— Task —
For each line in the data below that has the word "null", copy that line.

*** Opening of Records for the exercise ***

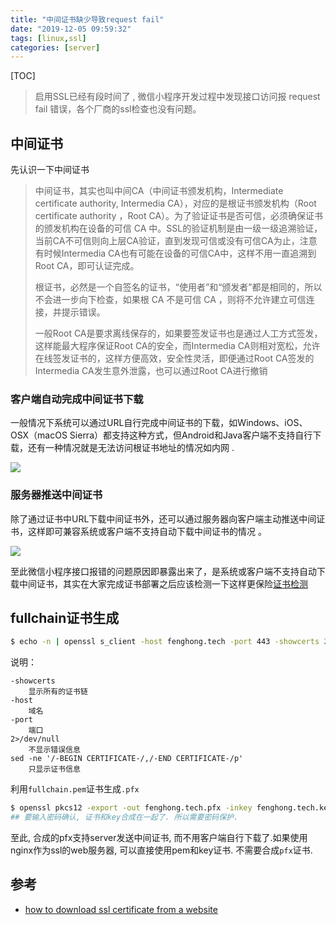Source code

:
 ```yaml
---
title: "中间证书缺少导致request fail"
date: "2019-12-05 09:59:32"
tags: [linux,ssl]
categories: [server]
---
```


[TOC]

>  启用SSL已经有段时间了 ,  微信小程序开发过程中发现接口访问报 request fail 错误，各个厂商的ssl检查也没有问题。 

## 中间证书

先认识一下中间证书

> 中间证书，其实也叫中间CA（中间证书颁发机构，Intermediate certificate authority, Intermedia CA），对应的是根证书颁发机构（Root certificate authority ，Root CA）。为了验证证书是否可信，必须确保证书的颁发机构在设备的可信 CA 中。SSL的验证机制是由一级一级追溯验证，当前CA不可信则向上层CA验证，直到发现可信或没有可信CA为止，注意有时候Intermedia CA也有可能在设备的可信CA中，这样不用一直追溯到Root CA，即可认证完成。
>
> 根证书，必然是一个自签名的证书，“使用者”和“颁发者”都是相同的，所以不会进一步向下检查，如果根 CA 不是可信 CA ，则将不允许建立可信连接，并提示错误。
>
> 一般Root CA是要求离线保存的，如果要签发证书也是通过人工方式签发，这样能最大程序保证Root CA的安全，而Intermedia CA则相对宽松，允许在线签发证书的，这样方便高效，安全性灵活，即便通过Root CA签发的Intermedia CA发生意外泄露，也可以通过Root CA进行撤销



###  **客户端自动完成中间证书下载** 

 一般情况下系统可以通过URL自行完成中间证书的下载，如Windows、iOS、OSX（macOS Sierra）都支持这种方式，但Android和Java客户端不支持自行下载，还有一种情况就是无法访问根证书地址的情况如内网 .

![](http://pic.fenghong.tech/ssl/sslextradowanload.jpg)

### 服务器推送中间证书

 除了通过证书中URL下载中间证书外，还可以通过服务器向客户端主动推送中间证书，这样即可兼容系统或客户端不支持自动下载中间证书的情况 。

![](http://pic.fenghong.tech/ssl/sslsentbyserver.jpg)

 至此微信小程序接口报错的问题原因即暴露出来了，是系统或客户端不支持自动下载中间证书，其实在大家完成证书部署之后应该检测一下这样更保险[证书检测]( https://www.ssllabs.com/ssltest/analyze.html )

## fullchain证书生成

```bash
$ echo -n | openssl s_client -host fenghong.tech -port 443 -showcerts 2>/dev/null | sed -ne '/-BEGIN CERTIFICATE-/,/-END CERTIFICATE-/p' > fenghong.tech.fullchain.pem
```

说明：

```
-showcerts  
	显示所有的证书链
-host       
	域名
-port       
	端口
2>/dev/null 
	不显示错误信息
sed -ne '/-BEGIN CERTIFICATE-/,/-END CERTIFICATE-/p'
	只显示证书信息
```

利用`fullchain.pem`证书生成`.pfx`

```bash
$ openssl pkcs12 -export -out fenghong.tech.pfx -inkey fenghong.tech.key  -in fenghong.tech.fullchain.pem  -certfile fenghong.tech.fullchain.pem
## 要输入密码确认, 证书和key合成在一起了. 所以需要密码保护.
```

至此, 合成的pfx支持server发送中间证书, 而不用客户端自行下载了.如果使用nginx作为ssl的web服务器, 可以直接使用pem和key证书. 不需要合成`pfx`证书. 

## 参考

- [how to download ssl certificate from a website]( https://serverfault.com/questions/139728/how-to-download-the-ssl-certificate-from-a-website )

*** Close of Records for the exercise ***

— Exercise result —
$ echo -n | openssl s_client -host fenghong.tech -port 443 -showcerts 2>/dev/null | sed -ne '/-BEGIN CERTIFICATE-/,/-END CERTIFICATE-/p' > fenghong.tech.fullchain.pem
2>/dev/null 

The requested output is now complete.